Laser cooling of iron atoms

The work presented in this thesis is dedicated to the development and implementation of a cold atom experiment which handles an atomic species that has not been cooled down so far: iron. The experiment requires the use of two UV laser radiations (at 372 and 358 nm) that are frequency stabilized by means of saturation spectroscopy, an iron atomic beam, and a vacuum system, which we contributed to implement and characterize.

In addition to this development, several spectroscopic studies were carried out in this thesis. By means of saturation spectroscopy, the hyperfine structure of the molecular-iodine R(90)3-10 transition at 716 nm was first studied following its involvement in the frequency stabilization of the 358-nm radiation. A spectroscopic study of the 358-nm Fe I cooling transition, which was totally unknown prior to this thesis, was also conducted using laser-induced fluorescence spectroscopy. With the same technique, a high accuracy measurement of the iron 358-nm transition frequency with respect to the molecular-iodine R(90)3-10 transition was performed. For this measurement, we implemented a particular configuration which allowed for the minimising of an important systematic error.

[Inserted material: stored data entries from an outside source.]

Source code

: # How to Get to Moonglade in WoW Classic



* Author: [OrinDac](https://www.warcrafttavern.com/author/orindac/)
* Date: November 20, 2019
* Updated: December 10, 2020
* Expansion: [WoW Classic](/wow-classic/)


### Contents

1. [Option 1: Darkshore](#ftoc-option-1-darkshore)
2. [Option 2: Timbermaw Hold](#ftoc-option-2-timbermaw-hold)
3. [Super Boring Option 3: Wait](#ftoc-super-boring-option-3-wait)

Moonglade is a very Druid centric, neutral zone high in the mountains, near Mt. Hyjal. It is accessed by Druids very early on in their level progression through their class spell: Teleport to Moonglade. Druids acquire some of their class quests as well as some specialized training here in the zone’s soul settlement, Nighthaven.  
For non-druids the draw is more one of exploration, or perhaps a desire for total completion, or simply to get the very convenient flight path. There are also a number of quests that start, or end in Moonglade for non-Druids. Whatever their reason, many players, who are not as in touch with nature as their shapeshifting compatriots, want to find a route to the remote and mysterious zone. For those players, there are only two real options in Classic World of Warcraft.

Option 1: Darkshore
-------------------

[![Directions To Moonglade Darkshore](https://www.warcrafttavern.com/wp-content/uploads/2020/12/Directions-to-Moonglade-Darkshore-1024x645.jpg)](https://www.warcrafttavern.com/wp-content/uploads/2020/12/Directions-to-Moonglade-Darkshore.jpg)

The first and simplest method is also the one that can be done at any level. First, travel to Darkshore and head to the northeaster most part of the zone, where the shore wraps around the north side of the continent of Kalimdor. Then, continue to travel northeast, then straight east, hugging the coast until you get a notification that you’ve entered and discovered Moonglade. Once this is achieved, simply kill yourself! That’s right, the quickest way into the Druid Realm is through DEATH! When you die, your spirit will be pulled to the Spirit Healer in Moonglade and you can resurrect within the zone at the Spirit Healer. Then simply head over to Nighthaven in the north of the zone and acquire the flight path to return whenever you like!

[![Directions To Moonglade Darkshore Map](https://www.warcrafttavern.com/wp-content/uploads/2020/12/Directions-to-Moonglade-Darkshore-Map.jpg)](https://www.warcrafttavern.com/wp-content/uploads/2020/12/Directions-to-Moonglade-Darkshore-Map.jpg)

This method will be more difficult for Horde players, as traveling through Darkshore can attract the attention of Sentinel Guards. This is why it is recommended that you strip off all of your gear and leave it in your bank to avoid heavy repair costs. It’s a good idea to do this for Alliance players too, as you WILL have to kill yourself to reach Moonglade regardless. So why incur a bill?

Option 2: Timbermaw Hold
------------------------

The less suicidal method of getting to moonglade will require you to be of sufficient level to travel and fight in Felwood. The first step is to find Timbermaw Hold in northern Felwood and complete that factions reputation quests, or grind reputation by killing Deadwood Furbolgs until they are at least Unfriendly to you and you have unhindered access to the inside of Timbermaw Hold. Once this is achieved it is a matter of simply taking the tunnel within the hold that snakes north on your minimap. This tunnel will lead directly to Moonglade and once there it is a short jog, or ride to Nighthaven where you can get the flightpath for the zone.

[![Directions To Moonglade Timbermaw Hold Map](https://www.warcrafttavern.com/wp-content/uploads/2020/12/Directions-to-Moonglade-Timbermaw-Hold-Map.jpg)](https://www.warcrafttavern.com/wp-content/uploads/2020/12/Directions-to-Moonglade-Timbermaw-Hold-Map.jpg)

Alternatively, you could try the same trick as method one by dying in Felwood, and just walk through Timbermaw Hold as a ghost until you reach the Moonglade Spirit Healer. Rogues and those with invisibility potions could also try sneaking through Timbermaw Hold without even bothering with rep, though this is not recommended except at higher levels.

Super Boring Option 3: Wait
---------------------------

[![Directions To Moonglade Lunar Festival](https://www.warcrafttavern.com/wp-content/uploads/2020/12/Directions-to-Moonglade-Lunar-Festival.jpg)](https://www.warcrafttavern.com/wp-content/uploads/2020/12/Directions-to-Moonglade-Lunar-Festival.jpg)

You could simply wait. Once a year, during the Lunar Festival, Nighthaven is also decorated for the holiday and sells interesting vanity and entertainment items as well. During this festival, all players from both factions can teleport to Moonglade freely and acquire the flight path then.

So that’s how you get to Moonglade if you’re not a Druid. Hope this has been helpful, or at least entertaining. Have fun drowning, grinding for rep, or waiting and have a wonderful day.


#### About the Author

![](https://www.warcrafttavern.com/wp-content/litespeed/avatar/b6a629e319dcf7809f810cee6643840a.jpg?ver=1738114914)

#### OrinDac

The first laser cooling of iron is also reported. For this purpose, the Zeeman slowing technique was implemented following a particular two-laser scheme. To our knowledge, this Zeeman slower is the first of this kind. Furthermore, the complete characterization of the cold iron atomic beam produced at the output of the Zeeman slower was done, which allowed for an optimized loading of the magneto-optical trap. Finally, the creation of a cold cloud of iron atoms demonstrated the Zeeman slower ability to properly load an iron magneto-optical trap.